Dan Evans celebrates a point in the win over Kei Nishikori at Indian Wells. (Photo by Clive Brunskill/Getty Images)

Evans said: "I would not know what she's going through. I think I read somewhere that she said it was sort of a good feeling to get that match out of the way, and that's probably true, isn't it, that she'll now start getting back to a bit of normality where she can play and get ready for the next tournament."

On Raducanu's lack of a permanent coach, Evans, who has spent periods travelling on his own, said: "It's not easy, obviously. But she's got the right people to be able to do the right things at the tournament.

"If she needs to hit, she needs to feed balls, that's no issue, where that was my biggest issue is that I didn't even have someone with me. Obviously the coaching thing will be sorted soon, I guess. Then hopefully it might be a bit of a longer partnership."

Nishikori had won three of their four previous meetings, with Evans' only success coming in his breakthrough grand slam run at the US Open in 2013.

"The heart sinks a bit when I see Kei's name waiting to come through," said Evans with a smile. "It was satisfying how I dealt with a bit of adversity after the first set and missed a few chances to get up, so it was nice to come through in a good, tough match."

Evans, who revealed he is having to deal with an ongoing toe problem, will next meet 11th seed Diego Schwartzman.

Norrie appeared to be cruising at 5-1 in the opening set against Sandgren and with three set points on his opponent's serve.

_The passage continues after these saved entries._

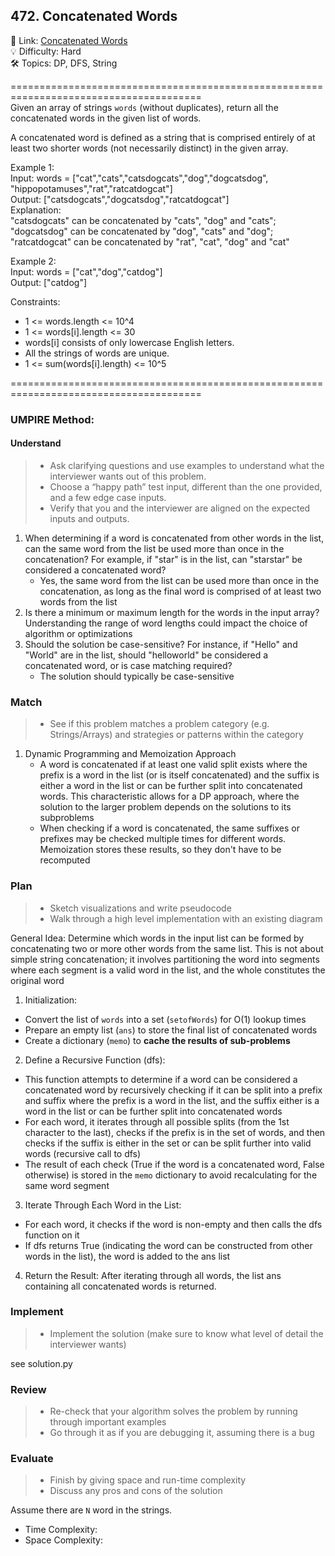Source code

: ## 472. Concatenated Words
🔗  Link: [Concatenated Words](https://leetcode.com/problems/concatenated-words/description/)<br>
💡 Difficulty: Hard<br>
🛠️ Topics: DP, DFS, String<br>

=======================================================================================<br>
Given an array of strings `words` (without duplicates), return all the concatenated words in the given list of words.

A concatenated word is defined as a string that is comprised entirely of at least two shorter words (not necessarily distinct) in the given array.<br>


Example 1:<br>
Input: words = ["cat","cats","catsdogcats","dog","dogcatsdog",<br>"hippopotamuses","rat","ratcatdogcat"]<br>
Output: ["catsdogcats","dogcatsdog","ratcatdogcat"]<br>
Explanation: <br>
"catsdogcats" can be concatenated by "cats", "dog" and "cats"; <br>
"dogcatsdog" can be concatenated by "dog", "cats" and "dog"; <br>
"ratcatdogcat" can be concatenated by "rat", "cat", "dog" and "cat"<br>

Example 2:<br>
Input: words = ["cat","dog","catdog"]<br>
Output: ["catdog"]<br>

Constraints:<br>
- 1 <= words.length <= 10^4
- 1 <= words[i].length <= 30
- words[i] consists of only lowercase English letters.
- All the strings of words are unique.
- 1 <= sum(words[i].length) <= 10^5

=======================================================================================<br>
### UMPIRE Method:
#### Understand

> - Ask clarifying questions and use examples to understand what the interviewer wants out of this problem.
> - Choose a “happy path” test input, different than the one provided, and a few edge case inputs. 
> - Verify that you and the interviewer are aligned on the expected inputs and outputs.
1. When determining if a word is concatenated from other words in the list, can the same word from the list be used more than once in the concatenation? For example, if "star" is in the list, can "starstar" be considered a concatenated word?
    - Yes, the same word from the list can be used more than once in the concatenation, as long as the final word is comprised of at least two words from the list
2. Is there a minimum or maximum length for the words in the input array? Understanding the range of word lengths could impact the choice of algorithm or optimizations
3. Should the solution be case-sensitive? For instance, if "Hello" and "World" are in the list, should "helloworld" be considered a concatenated word, or is case matching required?
    - The solution should typically be case-sensitive


### Match
> - See if this problem matches a problem category (e.g. Strings/Arrays) and strategies or patterns within the category


1)  Dynamic Programming and Memoization Approach
    - A word is concatenated if at least one valid split exists where the prefix is a word in the list (or is itself concatenated) and the suffix is either a word in the list or can be further split into concatenated words. This characteristic allows for a DP approach, where the solution to the larger problem depends on the solutions to its subproblems
    - When checking if a word is concatenated, the same suffixes or prefixes may be checked multiple times for different words. Memoization stores these results, so they don't have to be recomputed


### Plan
> - Sketch visualizations and write pseudocode
> - Walk through a high level implementation with an existing diagram

General Idea: Determine which words in the input list can be formed by concatenating two or more other words from the same list. This is not about simple string concatenation; it involves partitioning the word into segments where each segment is a valid word in the list, and the whole constitutes the original word

1. Initialization:
- Convert the list of `words` into a set (`setofWords`) for O(1) lookup times
- Prepare an empty list (`ans`) to store the final list of concatenated words
- Create a dictionary (`memo`) to **cache the results of sub-problems**

2. Define a Recursive Function (dfs):
- This function attempts to determine if a word can be considered a concatenated word by recursively checking if it can be split into a prefix and suffix where the prefix is a word in the list, and the suffix either is a word in the list or can be further split into concatenated words
- For each word, it iterates through all possible splits (from the 1st character to the last), checks if the prefix is in the set of words, and then checks if the suffix is either in the set or can be split further into valid words (recursive call to dfs)
- The result of each check (True if the word is a concatenated word, False otherwise) is stored in the `memo` dictionary to avoid recalculating for the same word segment

3) Iterate Through Each Word in the List:
- For each word, it checks if the word is non-empty and then calls the dfs function on it
- If dfs returns True (indicating the word can be constructed from other words in the list), the word is added to the ans list

4) Return the Result:
After iterating through all words, the list ans containing all concatenated words is returned.


### Implement
> - Implement the solution (make sure to know what level of detail the interviewer wants)

see solution.py

### Review
> - Re-check that your algorithm solves the problem by running through important examples
> - Go through it as if you are debugging it, assuming there is a bug
### Evaluate
> - Finish by giving space and run-time complexity
> - Discuss any pros and cons of the solution

Assume there are `N` word in the strings.

- Time Complexity: 
- Space Complexity:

The American was hobbling around the court but Norrie had to dig deep to prevent Sandgren drawing level and then failed to capitalise on a lead in the second as he was pushed to a decider.

But the British number two, who is at a career high of 26 in the rankings, got the job done in the end, racing through the third set to set up a meeting with 15th seed Roberto Bautista Agut.

Norrie admitted it was a strange match, saying on Amazon Prime Video: "I was up 5-1, think it was 0-40, and he managed to look like he wasn't so interested and then he was interested.

"I had a lot of chances in the second and then he came at me again. It's good to get the first match under the belt and then I played pretty solid in the third set.

"Definitely a lot of things to work on. I don't think I did much well today apart from fighting for every point."